Immigration lawyer Harjap Singh Bhangal estimates the figure could reach 400,000 people across Britain. “The Home Office doesn’t have any accurate data because we don’t have exit controls,” Bhangal told reporters. “It’s a shambles. It’s an institution where every wall in the building is cracked.”

How We Got Here
The tracking system that once existed was far from perfect, but it was something. The Home Office previously monitored overstayers by cross-referencing passport numbers from visa records against departure data provided by airlines and travel companies. A match meant someone had left on schedule. No match flagged a potential overstayer.
This method collapsed under the combined weight of Brexit and the COVID-19 pandemic. The complications introduced by these seismic events led officials to conclude they could no longer produce reliable figures using the same approach.
The old system had known flaws. Passport changes during UK stays, data entry errors by airlines, and incorrect number submissions all created false positives. The Home Office acknowledged the statistics likely overestimated overstayer numbers, and the Office for National Statistics labeled them “experimental” rather than official—a designation signaling caution in interpretation.
Still, they provided a baseline. Between April 2016 and March 2020, upwards of 250,000 people were identified as potential overstayers—roughly 63,000 annually. This figure represents 3.5% of the seven million visas that expired during that period, suggesting at least 96.5% compliance.
The Scale of the Problem
To put those numbers in perspective, 250,000 potential overstayers over four years exceeds the 190,000 people recorded arriving in the UK via small boats since 2018—a comparison that underscores the scale of the tracking gap.
The situation has only grown more complex. Between 2020 and June 2025, the Home Office issued over 13 million visas, including a record-breaking 3.4 million in 2023 alone. Without knowing how many of these visas have expired, estimating current overstayer numbers becomes nearly impossible.

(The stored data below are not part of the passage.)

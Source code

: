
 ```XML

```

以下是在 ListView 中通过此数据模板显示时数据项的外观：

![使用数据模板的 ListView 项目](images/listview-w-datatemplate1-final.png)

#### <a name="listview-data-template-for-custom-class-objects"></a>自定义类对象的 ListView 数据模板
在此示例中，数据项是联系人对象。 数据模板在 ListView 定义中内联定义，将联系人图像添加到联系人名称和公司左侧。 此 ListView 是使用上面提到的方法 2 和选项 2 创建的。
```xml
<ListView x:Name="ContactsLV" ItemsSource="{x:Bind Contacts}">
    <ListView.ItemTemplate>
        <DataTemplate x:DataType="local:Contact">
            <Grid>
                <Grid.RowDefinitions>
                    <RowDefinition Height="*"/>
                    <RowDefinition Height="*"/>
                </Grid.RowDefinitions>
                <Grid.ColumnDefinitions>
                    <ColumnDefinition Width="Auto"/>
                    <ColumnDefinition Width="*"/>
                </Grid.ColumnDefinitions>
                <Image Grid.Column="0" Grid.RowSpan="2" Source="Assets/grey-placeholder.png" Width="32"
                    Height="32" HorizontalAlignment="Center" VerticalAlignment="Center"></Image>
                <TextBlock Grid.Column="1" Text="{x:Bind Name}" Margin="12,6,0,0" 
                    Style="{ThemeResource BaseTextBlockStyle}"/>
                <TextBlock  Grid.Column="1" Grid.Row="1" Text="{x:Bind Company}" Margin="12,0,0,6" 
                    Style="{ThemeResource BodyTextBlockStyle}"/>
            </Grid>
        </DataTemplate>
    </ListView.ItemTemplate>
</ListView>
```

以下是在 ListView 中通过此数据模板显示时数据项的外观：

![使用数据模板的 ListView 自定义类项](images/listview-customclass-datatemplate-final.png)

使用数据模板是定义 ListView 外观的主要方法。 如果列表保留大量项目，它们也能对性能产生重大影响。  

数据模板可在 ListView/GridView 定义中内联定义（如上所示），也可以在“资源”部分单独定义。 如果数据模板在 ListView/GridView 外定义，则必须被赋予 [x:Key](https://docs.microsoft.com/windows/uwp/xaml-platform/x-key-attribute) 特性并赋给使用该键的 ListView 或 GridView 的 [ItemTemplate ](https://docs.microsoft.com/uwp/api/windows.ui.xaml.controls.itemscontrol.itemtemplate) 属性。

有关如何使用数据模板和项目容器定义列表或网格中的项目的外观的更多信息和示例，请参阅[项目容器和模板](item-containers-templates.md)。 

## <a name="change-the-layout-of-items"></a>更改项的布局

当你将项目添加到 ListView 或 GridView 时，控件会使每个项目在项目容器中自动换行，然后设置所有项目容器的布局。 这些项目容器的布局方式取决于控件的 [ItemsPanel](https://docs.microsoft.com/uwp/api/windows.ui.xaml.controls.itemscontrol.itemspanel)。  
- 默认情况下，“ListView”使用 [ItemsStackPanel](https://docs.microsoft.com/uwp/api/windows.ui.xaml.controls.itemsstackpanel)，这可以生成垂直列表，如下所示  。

It’s been four and a half years since freedom of movement for EU citizens ended, and more than three and a half years since pandemic travel restrictions lifted. Yet the government has not revealed what a replacement tracking system might look like—or when one might be implemented.

What Happens Next?
The absence of data creates more than just statistical uncertainty. It undermines immigration enforcement, complicates policy discussions, and leaves the public without clear information about a contentious issue.
As visa issuance reaches record levels and political pressure on immigration intensifies, the government’s inability to track who stays and who leaves represents a fundamental failure of administrative oversight. Until a new system emerges, Britain will continue operating blind on one of its most politically sensitive topics.
The Home Office has not provided a timeline for when accurate tracking might resume.